## Task instructions:
Starting with the line that holds "0.71, implying low variation in the respondents’ answers." and stopping after the line that holds "0.45 & Strongly Agree \\ \hline", repeat the lines below word for word, without the pictures.

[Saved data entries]
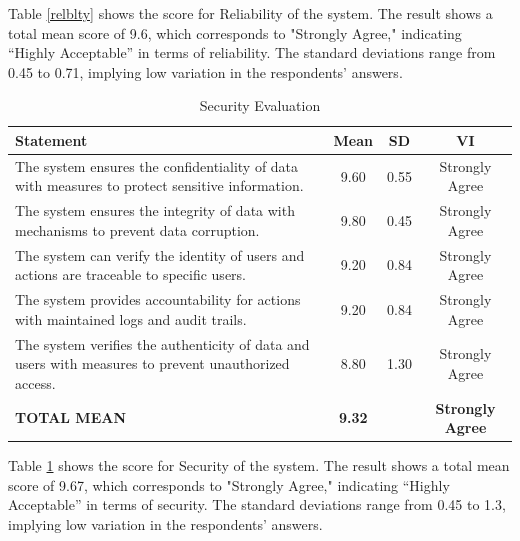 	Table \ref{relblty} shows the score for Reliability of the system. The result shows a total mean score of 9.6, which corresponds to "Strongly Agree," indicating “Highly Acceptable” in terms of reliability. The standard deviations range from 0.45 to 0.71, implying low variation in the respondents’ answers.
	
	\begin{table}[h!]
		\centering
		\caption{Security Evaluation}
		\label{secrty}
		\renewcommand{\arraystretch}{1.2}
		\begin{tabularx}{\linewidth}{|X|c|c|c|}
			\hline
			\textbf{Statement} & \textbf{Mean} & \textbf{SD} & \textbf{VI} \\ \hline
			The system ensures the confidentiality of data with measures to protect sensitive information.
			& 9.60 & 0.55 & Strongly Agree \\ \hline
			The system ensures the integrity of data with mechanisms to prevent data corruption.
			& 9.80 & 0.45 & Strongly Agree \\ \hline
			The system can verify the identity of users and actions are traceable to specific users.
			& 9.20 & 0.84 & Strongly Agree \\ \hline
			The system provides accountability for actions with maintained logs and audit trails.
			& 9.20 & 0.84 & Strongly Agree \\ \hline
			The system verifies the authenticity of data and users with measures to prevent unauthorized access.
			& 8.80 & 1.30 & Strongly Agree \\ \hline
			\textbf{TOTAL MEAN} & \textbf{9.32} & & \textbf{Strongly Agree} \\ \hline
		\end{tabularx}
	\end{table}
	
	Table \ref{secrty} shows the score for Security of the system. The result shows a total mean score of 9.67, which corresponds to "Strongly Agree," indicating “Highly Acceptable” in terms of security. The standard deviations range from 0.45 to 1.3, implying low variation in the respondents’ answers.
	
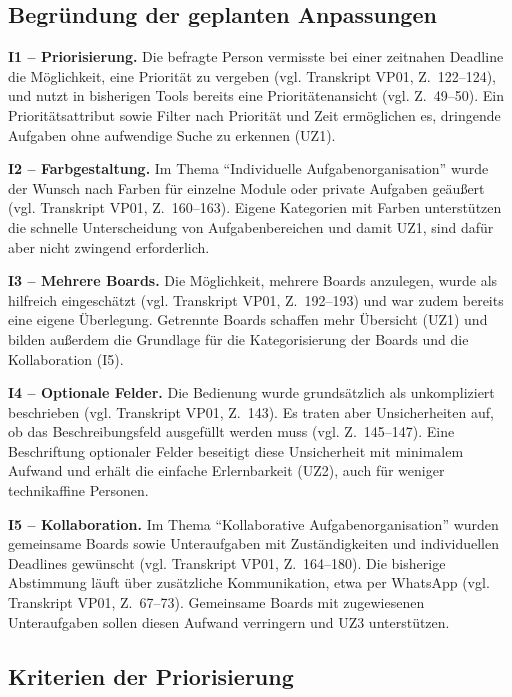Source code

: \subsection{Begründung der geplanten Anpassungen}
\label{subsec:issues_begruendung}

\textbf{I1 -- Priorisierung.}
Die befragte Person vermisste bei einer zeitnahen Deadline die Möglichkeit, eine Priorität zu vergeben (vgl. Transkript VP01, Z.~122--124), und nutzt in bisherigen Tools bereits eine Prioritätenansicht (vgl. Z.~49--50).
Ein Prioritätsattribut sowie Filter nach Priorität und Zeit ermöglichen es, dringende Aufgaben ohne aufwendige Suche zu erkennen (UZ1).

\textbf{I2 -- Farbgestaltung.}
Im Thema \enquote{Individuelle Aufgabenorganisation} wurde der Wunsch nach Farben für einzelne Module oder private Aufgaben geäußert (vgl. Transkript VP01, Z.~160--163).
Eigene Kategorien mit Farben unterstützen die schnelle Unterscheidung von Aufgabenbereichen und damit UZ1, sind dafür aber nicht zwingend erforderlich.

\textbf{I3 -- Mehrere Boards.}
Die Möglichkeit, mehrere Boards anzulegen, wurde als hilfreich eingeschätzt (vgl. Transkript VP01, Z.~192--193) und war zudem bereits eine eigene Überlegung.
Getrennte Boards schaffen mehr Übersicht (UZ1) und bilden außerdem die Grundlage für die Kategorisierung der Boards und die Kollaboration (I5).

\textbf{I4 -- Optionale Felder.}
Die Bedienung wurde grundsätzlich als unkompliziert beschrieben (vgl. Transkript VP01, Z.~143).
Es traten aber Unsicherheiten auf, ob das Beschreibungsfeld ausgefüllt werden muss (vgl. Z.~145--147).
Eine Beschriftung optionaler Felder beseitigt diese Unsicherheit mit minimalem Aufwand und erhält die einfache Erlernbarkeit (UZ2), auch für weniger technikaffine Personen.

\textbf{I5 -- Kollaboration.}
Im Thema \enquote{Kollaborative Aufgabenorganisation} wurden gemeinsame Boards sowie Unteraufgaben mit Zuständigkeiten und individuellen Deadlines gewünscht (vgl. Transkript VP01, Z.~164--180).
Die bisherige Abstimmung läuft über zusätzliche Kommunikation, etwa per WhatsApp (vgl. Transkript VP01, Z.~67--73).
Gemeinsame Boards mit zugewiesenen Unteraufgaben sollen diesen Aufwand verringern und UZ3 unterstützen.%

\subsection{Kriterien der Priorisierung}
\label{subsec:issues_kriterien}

--

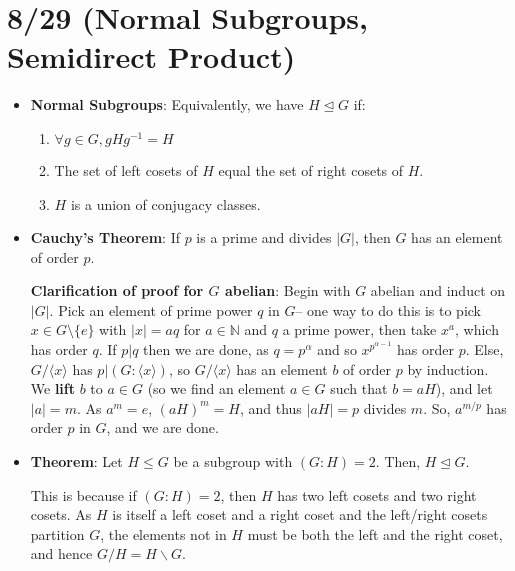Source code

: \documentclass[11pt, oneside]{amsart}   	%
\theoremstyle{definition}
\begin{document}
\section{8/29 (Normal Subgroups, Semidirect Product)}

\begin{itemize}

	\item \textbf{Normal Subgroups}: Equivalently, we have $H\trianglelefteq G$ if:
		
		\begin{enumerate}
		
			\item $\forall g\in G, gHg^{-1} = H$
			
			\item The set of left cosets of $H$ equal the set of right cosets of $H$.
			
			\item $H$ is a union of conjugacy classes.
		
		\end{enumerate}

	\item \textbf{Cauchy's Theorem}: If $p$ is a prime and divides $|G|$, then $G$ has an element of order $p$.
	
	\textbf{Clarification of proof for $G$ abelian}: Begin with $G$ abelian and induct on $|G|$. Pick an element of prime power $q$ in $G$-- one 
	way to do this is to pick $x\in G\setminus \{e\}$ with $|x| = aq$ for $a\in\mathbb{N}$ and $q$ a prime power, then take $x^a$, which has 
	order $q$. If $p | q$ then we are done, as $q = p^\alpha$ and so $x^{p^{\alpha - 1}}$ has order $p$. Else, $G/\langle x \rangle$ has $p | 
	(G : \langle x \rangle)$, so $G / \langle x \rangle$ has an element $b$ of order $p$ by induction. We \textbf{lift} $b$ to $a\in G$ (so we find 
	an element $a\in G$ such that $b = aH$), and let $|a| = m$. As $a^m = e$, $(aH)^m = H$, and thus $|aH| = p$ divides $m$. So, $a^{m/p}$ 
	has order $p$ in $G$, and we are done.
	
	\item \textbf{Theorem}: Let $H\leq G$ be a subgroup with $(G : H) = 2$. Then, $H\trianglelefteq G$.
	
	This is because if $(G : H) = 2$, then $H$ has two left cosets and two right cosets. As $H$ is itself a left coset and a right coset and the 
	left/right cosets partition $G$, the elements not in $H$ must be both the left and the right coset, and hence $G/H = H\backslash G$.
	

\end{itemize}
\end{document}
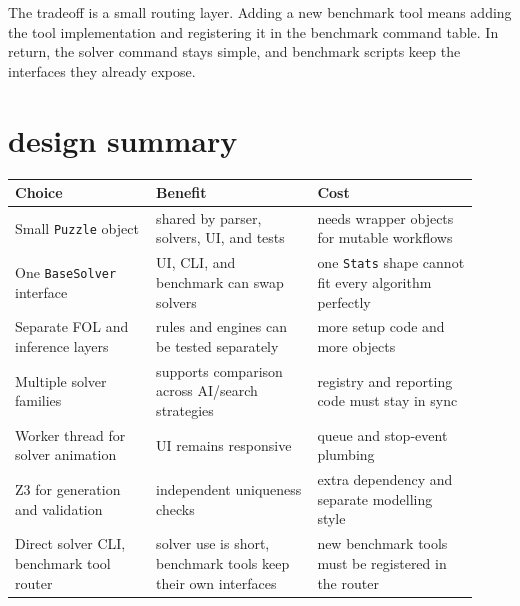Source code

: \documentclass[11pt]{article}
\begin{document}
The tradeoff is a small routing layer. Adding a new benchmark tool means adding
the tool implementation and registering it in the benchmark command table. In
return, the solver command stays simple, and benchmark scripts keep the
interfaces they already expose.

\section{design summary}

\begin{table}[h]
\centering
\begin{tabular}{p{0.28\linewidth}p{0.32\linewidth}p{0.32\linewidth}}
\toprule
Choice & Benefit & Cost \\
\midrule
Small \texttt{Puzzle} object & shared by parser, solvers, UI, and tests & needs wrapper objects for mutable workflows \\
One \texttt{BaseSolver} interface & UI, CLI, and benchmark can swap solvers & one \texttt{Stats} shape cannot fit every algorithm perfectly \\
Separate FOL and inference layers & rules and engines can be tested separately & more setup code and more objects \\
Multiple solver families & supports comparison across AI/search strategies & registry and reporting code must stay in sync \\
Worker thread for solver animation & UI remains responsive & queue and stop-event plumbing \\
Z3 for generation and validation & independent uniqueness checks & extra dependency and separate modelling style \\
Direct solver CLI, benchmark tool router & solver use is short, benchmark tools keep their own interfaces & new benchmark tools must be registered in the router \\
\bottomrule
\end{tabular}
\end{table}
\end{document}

## Answer box:
 	Table \ref{relblty} shows the score for Reliability of the system. The result shows a total mean score of 9.6, which corresponds to "Strongly Agree," indicating “Highly Acceptable” in terms of reliability. The standard deviations range from 0.45 to 0.71, implying low variation in the respondents’ answers.
	
	\begin{table}[h!]
		\centering
		\caption{Security Evaluation}
		\label{secrty}
		\renewcommand{\arraystretch}{1.2}
		\begin{tabularx}{\linewidth}{|X|c|c|c|}
			\hline
			\textbf{Statement} & \textbf{Mean} & \textbf{SD} & \textbf{VI} \\ \hline
			The system ensures the confidentiality of data with measures to protect sensitive information.
			& 9.60 & 0.55 & Strongly Agree \\ \hline
			The system ensures the integrity of data with mechanisms to prevent data corruption.
			& 9.80 & 0.45 & Strongly Agree \\ \hline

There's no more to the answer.